But check out what Brown is up to here. Instead of trying to fix the systemic problem, what does she do? It’s called giving aid and comfort to sexists who are dying to argue that maternity leave is an undue burden on an organization’s bottom line. Can’t you just hear some retro white dude on Fox News saying, “In Philadelphia they lost $33 million because the female treasurer had to go out on maternity leave!” Is that really the opening a progressive officeholder wants to put out there?

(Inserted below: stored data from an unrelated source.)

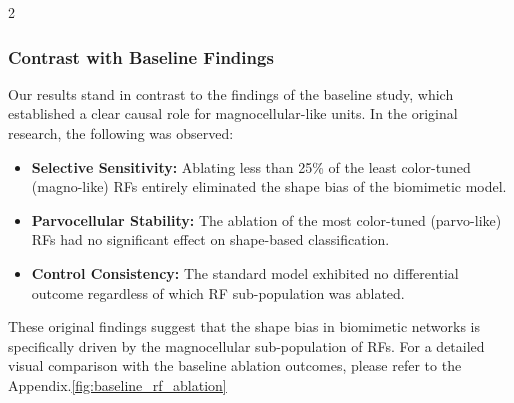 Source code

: \begin{multicols}{2}
\subsubsection{Contrast with Baseline Findings}

Our results stand in contrast to the findings of the baseline study, which established a clear causal role for magnocellular-like units. In the original research, the following was observed:

\begin{itemize}
    \item \textbf{Selective Sensitivity:} Ablating less than 25\% of the least color-tuned (magno-like) RFs entirely eliminated the shape bias of the biomimetic model.
    
    \item \textbf{Parvocellular Stability:} The ablation of the most color-tuned (parvo-like) RFs had no significant effect on shape-based classification.
    
    \item \textbf{Control Consistency:} The standard model exhibited no differential outcome regardless of which RF sub-population was ablated.
\end{itemize}


These original findings suggest that the shape bias in biomimetic networks is specifically driven by the magnocellular sub-population of RFs. For a detailed visual comparison with the baseline ablation outcomes, please refer to the Appendix.\ref{fig:baseline_rf_ablation}



\end{multicols}



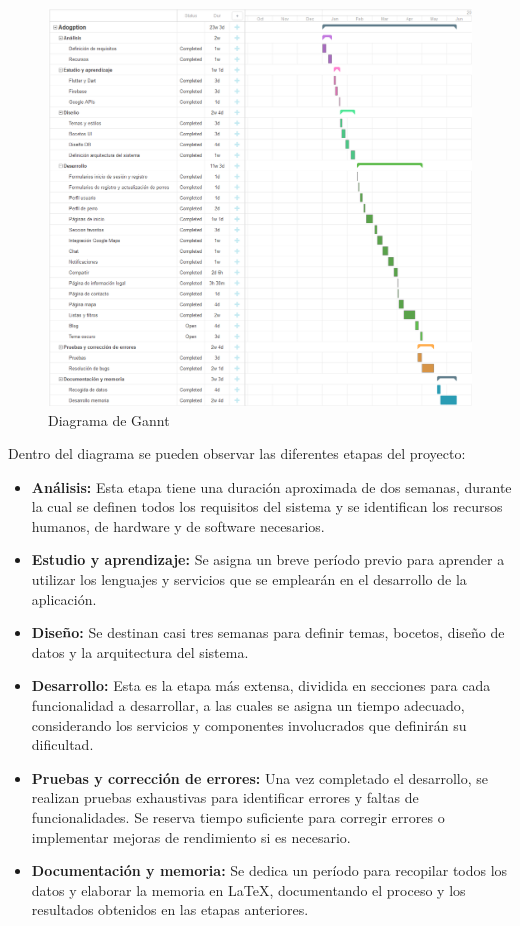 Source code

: \documentclass[a4paper, 12pt]{article}
\begin{document}
\begin{figure}[H]
	{\includegraphics[width=15cm]{diagram/GanntSmall2.png}\par}
	\caption{Diagrama de Gannt}
\end{figure}

Dentro del diagrama se pueden observar las diferentes etapas del proyecto:

\begin{itemize}[noitemsep]
	\item \textbf{Análisis:} Esta etapa tiene una duración aproximada de dos semanas, durante la cual se definen todos los requisitos del sistema y se identifican los recursos humanos, de hardware y de software necesarios.
	\item \textbf{Estudio y aprendizaje:} Se asigna un breve período previo para aprender a utilizar los lenguajes y servicios que se emplearán en el desarrollo de la aplicación.
	\item \textbf{Diseño:} Se destinan casi tres semanas para definir temas, bocetos, diseño de datos y la arquitectura del sistema.
	\item \textbf{Desarrollo:} Esta es la etapa más extensa, dividida en secciones para cada funcionalidad a desarrollar, a las cuales se asigna un tiempo adecuado, considerando los servicios y componentes involucrados que definirán su dificultad.
	\item \textbf{Pruebas y corrección de errores:} Una vez completado el desarrollo, se realizan pruebas exhaustivas para identificar errores y faltas de funcionalidades. Se reserva tiempo suficiente para corregir errores o implementar mejoras de rendimiento si es necesario.
	\item \textbf{Documentación y memoria:} Se dedica un período para recopilar todos los datos y elaborar la memoria en LaTeX, documentando el proceso y los resultados obtenidos en las etapas anteriores.
\end{itemize}
\end{document}
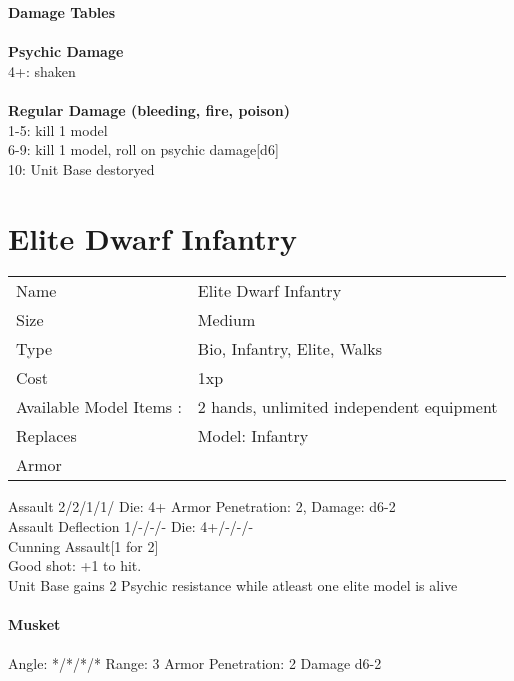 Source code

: {\bf Damage Tables} \\
\ \\ {\bf Psychic Damage } \\
4+: shaken \\
\ \\ {\bf Regular Damage (bleeding, fire, poison) } \\
1-5: kill 1 model \\
6-9: kill 1 model, roll on psychic damage[d6] \\
10: Unit Base destoryed \\









\pagebreak

\section{ Elite Dwarf Infantry }

\begin{tabular}{ll}
  Name & Elite Dwarf Infantry \\
  Size & Medium\\
  Type & Bio, Infantry, Elite, Walks\\
  Cost & 1xp\\
  Available Model Items : &2 hands, unlimited independent equipment\\
  Replaces & Model: Infantry\\
  Armor & 
\end{tabular}



Assault 2/2/1/1/ Die: 4+ Armor Penetration: 2, Damage: d6-2 \\
Assault Deflection 1/-/-/- Die: 4+/-/-/-\\
Cunning Assault[1 for 2]
\ \\

Good shot: +1 to hit. \\ Unit Base gains 2 Psychic resistance while atleast one elite model is alive \\

\ \\
{\bf Musket } \\
\ \\
Angle: */*/*/* Range: 3 Armor Penetration: 2 Damage d6-2 \\
\indent  \\





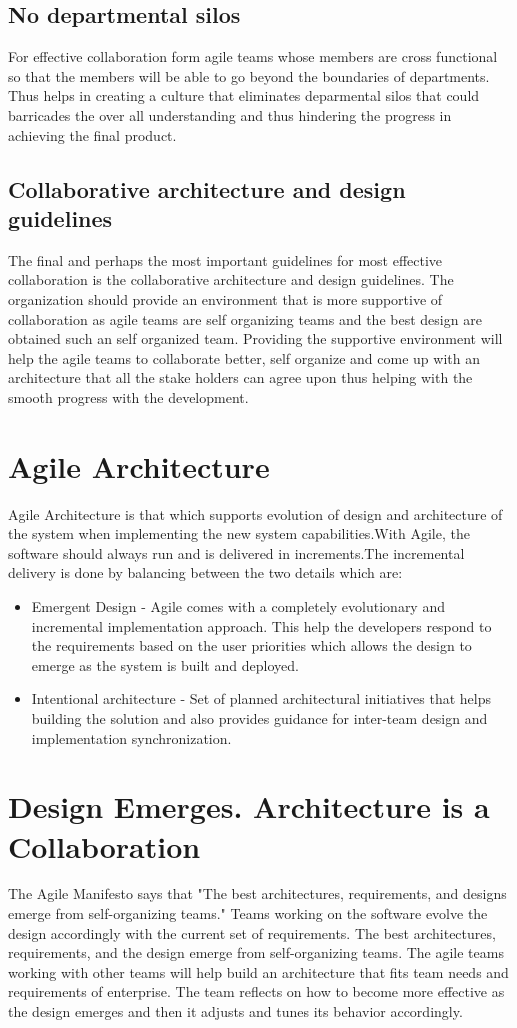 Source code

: \documentclass[sigconf]{acmart}
\begin{document}
\subsection{No departmental silos}
For effective collaboration form agile teams whose members are cross functional so that the members will be able to go beyond the boundaries of departments. Thus helps in creating a culture that eliminates deparmental silos that could barricades the over all understanding and thus hindering the progress in achieving the final product.

\subsection {Collaborative architecture and design guidelines}
The final and perhaps the most important guidelines for most effective collaboration is the collaborative architecture and design guidelines. The organization should provide an environment that is more supportive of collaboration as agile teams are self organizing teams and the best design are obtained such an self organized team. Providing the supportive environment will help the agile teams to collaborate better, self organize and come up with an architecture that all the stake holders can agree upon thus helping with the smooth progress with the development.

\section{Agile Architecture}
Agile Architecture is that which supports evolution of design and architecture of the system when implementing the new system capabilities.With Agile, the software should always run and is delivered in increments.The incremental delivery is done by balancing between the two details which are:
\begin{itemize}
  \item Emergent Design - Agile comes with a completely evolutionary and incremental implementation approach. This help the developers respond to the requirements based on the user priorities which allows the design to emerge as the system is built and deployed. 
  \item Intentional architecture - Set of planned architectural initiatives that helps building the solution and also provides guidance for inter-team design and implementation synchronization.
\end{itemize}

\section{Design Emerges. Architecture is a Collaboration}
The Agile Manifesto says that "The best architectures, requirements, and designs emerge from self-organizing teams." Teams working on the software evolve the design accordingly with the current set of requirements. The best architectures, requirements, and the design emerge from self-organizing teams. The agile teams working with other teams will help build an architecture that fits team needs and requirements of enterprise. The team reflects on how to become more effective as the design emerges and then it adjusts and tunes its behavior accordingly.
\end{document}
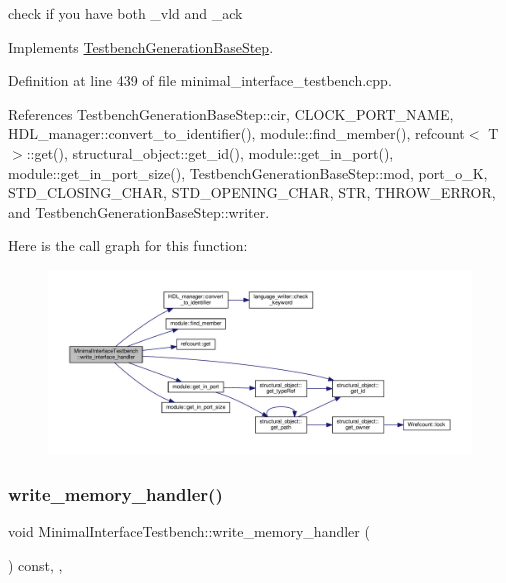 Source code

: check if you have both \+\_\+vld and \+\_\+ack 

Implements \hyperlink{classTestbenchGenerationBaseStep_a7568b1b1e16628fecd673da73e8ed71b}{Testbench\+Generation\+Base\+Step}.



Definition at line 439 of file minimal\+\_\+interface\+\_\+testbench.\+cpp.



References Testbench\+Generation\+Base\+Step\+::cir, C\+L\+O\+C\+K\+\_\+\+P\+O\+R\+T\+\_\+\+N\+A\+ME, H\+D\+L\+\_\+manager\+::convert\+\_\+to\+\_\+identifier(), module\+::find\+\_\+member(), refcount$<$ T $>$\+::get(), structural\+\_\+object\+::get\+\_\+id(), module\+::get\+\_\+in\+\_\+port(), module\+::get\+\_\+in\+\_\+port\+\_\+size(), Testbench\+Generation\+Base\+Step\+::mod, port\+\_\+o\+\_\+K, S\+T\+D\+\_\+\+C\+L\+O\+S\+I\+N\+G\+\_\+\+C\+H\+AR, S\+T\+D\+\_\+\+O\+P\+E\+N\+I\+N\+G\+\_\+\+C\+H\+AR, S\+TR, T\+H\+R\+O\+W\+\_\+\+E\+R\+R\+OR, and Testbench\+Generation\+Base\+Step\+::writer.

Here is the call graph for this function\+:
\nopagebreak
\begin{figure}[H]
\begin{center}
\leavevmode
\includegraphics[width=350pt]{d0/dba/classMinimalInterfaceTestbench_ab1139a5ae11ad46d2be19713199cb9e1_cgraph}
\end{center}
\end{figure}
\mbox{\label{classMinimalInterfaceTestbench_a7dd0527a7925eb55406a3db09adecf99}} 
\subsubsection{\texorpdfstring{write\+\_\+memory\+\_\+handler()}{write\_memory\_handler()}}
{\footnotesize\ttfamily void Minimal\+Interface\+Testbench\+::write\+\_\+memory\+\_\+handler (\begin{DoxyParamCaption}{ }\end{DoxyParamCaption}) const\hspace{0.3cm}{\ttfamily [override]}, {\ttfamily [protected]}, {\ttfamily [virtual]}}

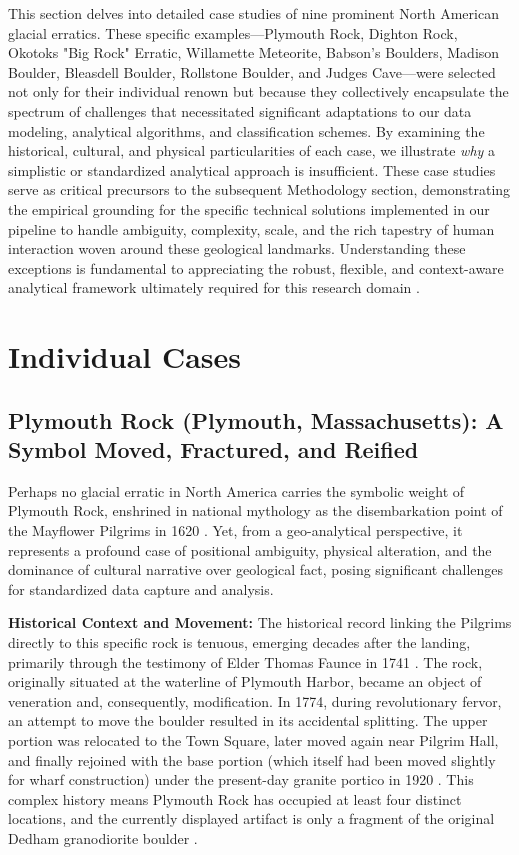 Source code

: This section delves into detailed case studies of nine prominent North American glacial erratics. These specific examples—Plymouth Rock, Dighton Rock, Okotoks "Big Rock" Erratic, Willamette Meteorite, Babson's Boulders, Madison Boulder, Bleasdell Boulder, Rollstone Boulder, and Judges Cave—were selected not only for their individual renown but because they collectively encapsulate the spectrum of challenges that necessitated significant adaptations to our data modeling, analytical algorithms, and classification schemes. By examining the historical, cultural, and physical particularities of each case, we illustrate \emph{why} a simplistic or standardized analytical approach is insufficient. These case studies serve as critical precursors to the subsequent Methodology section, demonstrating the empirical grounding for the specific technical solutions implemented in our pipeline to handle ambiguity, complexity, scale, and the rich tapestry of human interaction woven around these geological landmarks. Understanding these exceptions is fundamental to appreciating the robust, flexible, and context-aware analytical framework ultimately required for this research domain \cite{Cuffey2010, Delcourt1991}.

\section{Individual Cases}
\label{sec:individual_cases}

\subsection{Plymouth Rock (Plymouth, Massachusetts): A Symbol Moved, Fractured, and Reified}
\label{subsec:plymouth}

Perhaps no glacial erratic in North America carries the symbolic weight of Plymouth Rock, enshrined in national mythology as the disembarkation point of the Mayflower Pilgrims in 1620 \cite{Seelye1997}. Yet, from a geo-analytical perspective, it represents a profound case of positional ambiguity, physical alteration, and the dominance of cultural narrative over geological fact, posing significant challenges for standardized data capture and analysis.

\textbf{Historical Context and Movement:} The historical record linking the Pilgrims directly to this specific rock is tenuous, emerging decades after the landing, primarily through the testimony of Elder Thomas Faunce in 1741 \cite{Seelye1997}. The rock, originally situated at the waterline of Plymouth Harbor, became an object of veneration and, consequently, modification. In 1774, during revolutionary fervor, an attempt to move the boulder resulted in its accidental splitting. The upper portion was relocated to the Town Square, later moved again near Pilgrim Hall, and finally rejoined with the base portion (which itself had been moved slightly for wharf construction) under the present-day granite portico in 1920 \cite{Seelye1997}. This complex history means Plymouth Rock has occupied at least four distinct locations, and the currently displayed artifact is only a fragment of the original Dedham granodiorite boulder \cite{Emerson1917}.

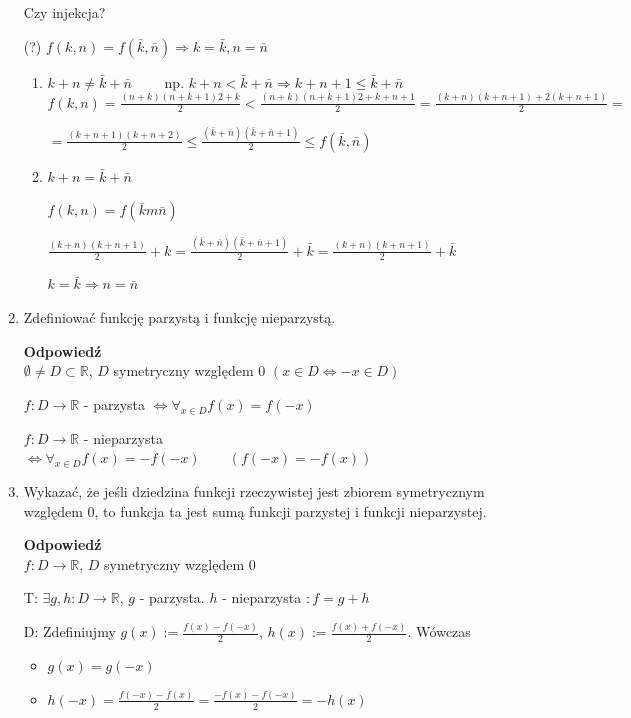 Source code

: \documentclass[12pt,a4paper]{article}
\theoremstyle{break}
\newcommand{\Odp}[1]{
		\begin{mdframed}[style=zadanie]
			\textbf{Odpowiedź}\\
			#1
		\end{mdframed}
	}
\begin{document}
\begin{enumerate}[1.]
{		Czy injekcja?	
		
		(?) $f(k,n) = f(\bar{k},\bar{n})\Rightarrow k=\bar{k}, n=\bar{n}$
		
		\begin{enumerate}[1$^\circ$]
			\item $k+n\neq \bar{k}+\bar{n} \qquad$ np. $k+n<\bar{k}+\bar{n} \Rightarrow k+n+1\leq \bar{k}+\bar{n}$\\
			
			$f(k,n)=\frac{{(n+k)(n+k+1)}{2}+k}{2}< \frac{{(n+k)(n+k+1)}{2}+k+n+1}{2} = \frac{(k+n)(k+n+1)+2(k+n+1)}{2}=$ 
			
			$=\frac{(k+n+1)(k+n+2)}{2}\leq \frac{(\bar{k}+\bar{n})(\bar{k}+\bar{n}+1)}{2}\leq f(\bar{k},\bar{n})$
			
			\item $k+n=\bar{k}+\bar{n}$
			
			$f(k,n)=f(\bar{k}m\bar{n})$
			
			$\frac{(k+n)(k+n+1)}{2}+k=\frac{(\bar{k}+\bar{n})(\bar{k}+\bar{n}+1)}{2}+\bar{k}=\frac{(k+n)(k+n+1)}{2}+\bar{k}$
			
			$k=\bar{k} \Rightarrow n=\bar{n}$
		\end{enumerate}
	}
	
	\item Zdeﬁniować funkcję parzystą i funkcję nieparzystą.
	\Odp{
		$\emptyset\neq D \subset \mathbb{R}$, $D$ symetryczny względem $0$ $(x\in D\Leftrightarrow -x\in D)$
		
		$f:D\rightarrow\mathbb{R}$ - parzysta $\Leftrightarrow \forall_{x\in D} f(x)=f(-x)$
		
		$f:D\rightarrow\mathbb{R}$ - nieparzysta $\Leftrightarrow \forall_{x\in D} f(x)=-f(-x) \qquad (f(-x)=-f(x))$
	}
	
	\item Wykazać, że jeśli dziedzina funkcji rzeczywistej jest zbiorem symetrycznym względem 0, to funkcja ta jest sumą funkcji parzystej i funkcji nieparzystej.
	\Odp{
		$f:D\rightarrow \mathbb{R}$, $D$ symetryczny względem $0$
		
		T: $\exists g,h : D\rightarrow \mathbb{R}$, $g$ - parzysta. $h$ - nieparzysta $: f=g+h$
		
		D: Zdefiniujmy $g(x):=\frac{f(x)-f(-x)}{2}$, $h(x):=\frac{f(x)+f(-x)}{2}$. Wówczas
		\begin{itemize}
			\item $g(x)=g(-x)$
			\item $h(-x)=\frac{f(-x)-f(x)}{2}=\frac{-f(x)-f(-x)}{2}=-h(x)$
		\end{itemize}
		
}
\end{enumerate}
\end{document}
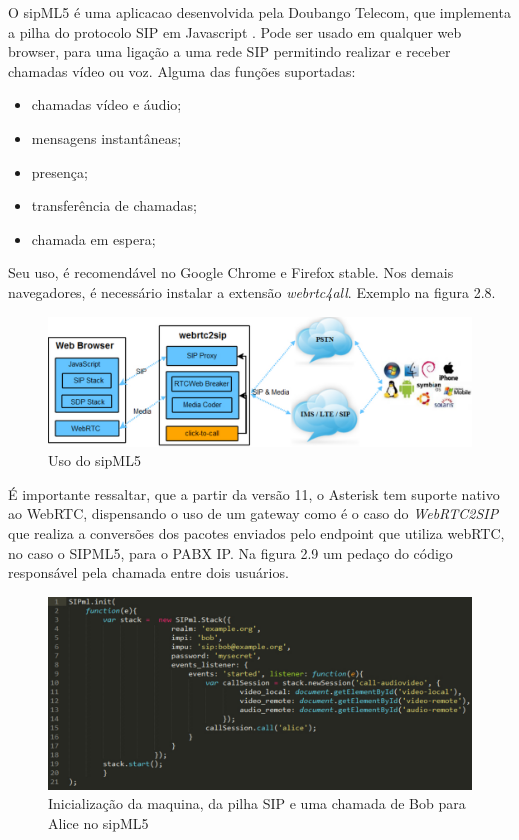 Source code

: \documentclass[ruledheader]{abnt} %
\begin{document}
O sipML5 é uma aplicacao desenvolvida pela Doubango Telecom, que implementa a pilha do protocolo SIP em Javascript \cite{Borges:2013}. Pode ser usado em qualquer web browser, para uma ligação a uma rede SIP permitindo realizar e receber chamadas vídeo ou voz. Alguma das funções suportadas:

\begin{itemize} %
 \item chamadas vídeo e áudio;
 \item mensagens instantâneas;
 \item presença;
 \item transferência de chamadas;
 \item chamada em espera;
\end{itemize}

Seu uso, é recomendável no Google Chrome e Firefox stable. Nos demais navegadores, é necessário instalar a extensão \textit{webrtc4all}. Exemplo na figura 2.8.

\begin{figure}[!htdb]
 \centering
  \includegraphics[width = 1\linewidth]{images/sipml5}
  \caption{Uso do sipML5} %
  \label{f_mediaStream}
\end{figure}

É importante ressaltar, que a partir da versão 11, o Asterisk tem suporte nativo ao WebRTC, dispensando o uso de um gateway como é o caso do \textit{WebRTC2SIP} que realiza a conversões dos pacotes enviados pelo endpoint que utiliza webRTC, no caso o SIPML5, para o PABX IP. Na figura 2.9 um pedaço do código responsável pela chamada entre dois usuários.


\begin{figure}[!htdb]
 \centering
  \includegraphics[width = 1\linewidth]{images/sipml5code}
  \caption{Inicialização da maquina, da pilha SIP e uma chamada de Bob para Alice no sipML5} %
  \label{f_mediaStream}
\end{figure}
\end{document}

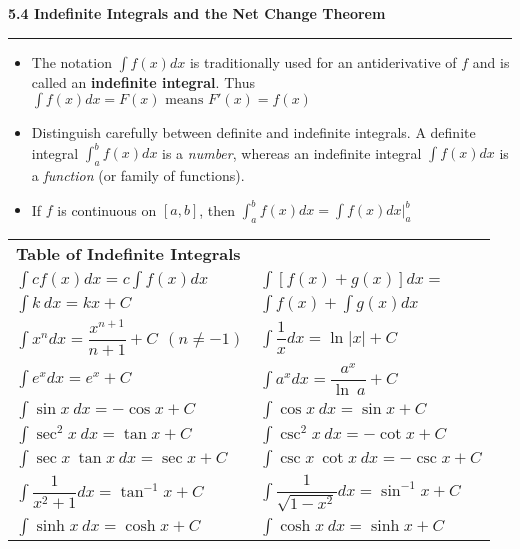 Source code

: \documentclass[fleqn]{article}
\begin{document}
\begin{center}
\Large\textbf{5.4 Indefinite Integrals and the Net Change Theorem}

\noindent\hfill\rule{0.3\textwidth}{.4pt}\hfill
\vspace{12pt}
\large

\begin{itemize}
	\item The notation $\int f(x) dx$ is traditionally used for an antiderivative of $f$ and is called an \textbf{indefinite integral}. Thus $\int f(x) dx = F(x) \text{ means } F'(x) = f(x)$
	\item Distinguish carefully between definite and indefinite integrals. A definite integral $\int_a^b f(x) dx$ is a \textit{number}, whereas an indefinite integral $\int f(x) dx$ is a \textit{function} (or family of functions).
	\item If $f$ is continuous on $[a,b]$, then $\int_a^b f(x) dx = \int f(x) dx \big|_a^b$
\end{itemize}
\vspace{24pt}

\def\arraystretch{1.3}
{\setlength{\tabcolsep}{16pt}
\begin{tabularx}{.9\textwidth}{|X X|}
\hline
	\large\textbf{Table of Indefinite Integrals} & \\[5pt]
	$\int cf(x)dx = c \int f(x)dx$ & $\int [f(x) + g(x)]dx =$ \\[10pt]
	$\int k \> dx = kx + C$ & $\int f(x) + \int g(x)dx$ \\[10pt] 
	$\int x^n dx = \dfrac{x^{n+1}}{n+1} + C \hspace{5pt} (n \ne -1)$ & $\int \dfrac{1}{x} dx = \ln|x| + C$ \\[10pt]
	$\int e^x dx = e^x + C$ & $\int a^x dx = \dfrac{a^x}{\ln \> a} + C$ \\[10pt]
	$\int \sin x \> dx = -\cos x + C$ & $\int \cos x \> dx = \sin x +C$ \\[10pt]
	$\int \sec^2x\>dx = \tan x + C$ & $\int \csc^2x\>dx = -\cot x + C$ \\[10pt]
	$\int \sec x\>\tan x\>dx = \sec x +C$ & $\int \csc x\>\cot x\>dx = -\csc x + C$ \\[10pt]
	$\int \dfrac{1}{x^2+1} dx = \tan^{-1}x + C$ & $\int \dfrac{1}{\sqrt{1-x^2}} dx = \sin^{-1} x + C$ \\[10pt]
	$\int \sinh x \> dx = \cosh x + C$ & $\int \cosh x \> dx = \sinh x + C$\\[10pt]
\hline
\end{tabularx}}
\vspace{24pt}


\end{center}
\end{document}
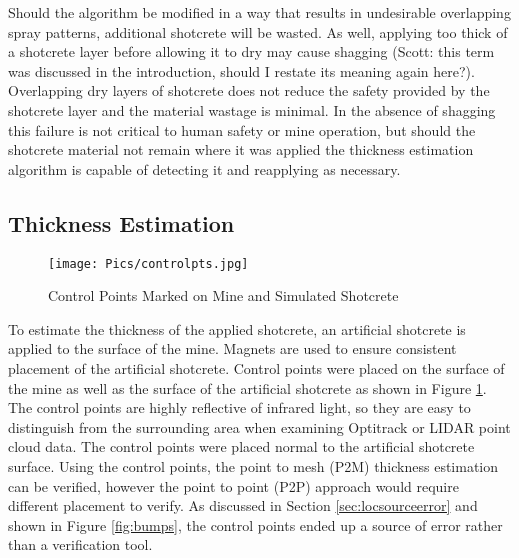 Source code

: Should the algorithm be modified in a way that results in undesirable overlapping spray patterns, additional shotcrete will be wasted. As well, applying too thick of a shotcrete layer before allowing it to dry may cause shagging (Scott: this term was discussed in the introduction, should I restate its meaning again here?). Overlapping dry layers of shotcrete does not reduce the safety provided by the shotcrete layer and the material wastage is minimal. In the absence of shagging this failure is not critical to human safety or mine operation, but should the shotcrete material not remain where it was applied the thickness estimation algorithm is capable of detecting it and reapplying as necessary.\\

\subsection{Thickness Estimation}

\begin{figure}
    \centering
    \texttt{[image: Pics/controlpts.jpg]}
    \caption{Control Points Marked on Mine and Simulated Shotcrete}
    \label{fig:controlpts}
\end{figure}

To estimate the thickness of the applied shotcrete, an artificial shotcrete is applied to the surface of the mine. Magnets are used to ensure consistent placement of the artificial shotcrete. Control points were placed on the surface of the mine as well as the surface of the artificial shotcrete as shown in Figure \ref{fig:controlpts}. The control points are highly reflective of infrared light, so they are easy to distinguish from the surrounding area when examining Optitrack or LIDAR point cloud data. The control points were placed normal to the artificial shotcrete surface. Using the control points, the point to mesh (P2M) thickness estimation can be verified, however the point to point (P2P) approach would require different placement to verify. As discussed in Section \ref{sec:locsourceerror} and shown in Figure \ref{fig:bumps}, the control points ended up a source of error rather than a verification tool.\\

If you’re a progressive of a certain age, you grew up seeing how—through programs like the GI Bill of Rights, Social Security or the Earned Income Tax Credit—governmental policies, competently administered, could lift people up and have real impact on real lives. In Philadelphia 2018, however, not only do no heads roll when $33 million goes missing from the public coffers; no new policy is offered to stem the tide of our three biggest challenges. We’re the highest-taxed big city in America this side of Bridgeport, Connecticut, we’re the nation’s most impoverished big city, and our 1.9 percent economic growth rate places us 23rd of the country’s 25 top cities.

It’s not hard to remember a time when progressives, called to lift up the least of us, would have innovative ideas for addressing such social ills. But, lately, being progressive in Philadelphia is, in itself, a complicated challenge.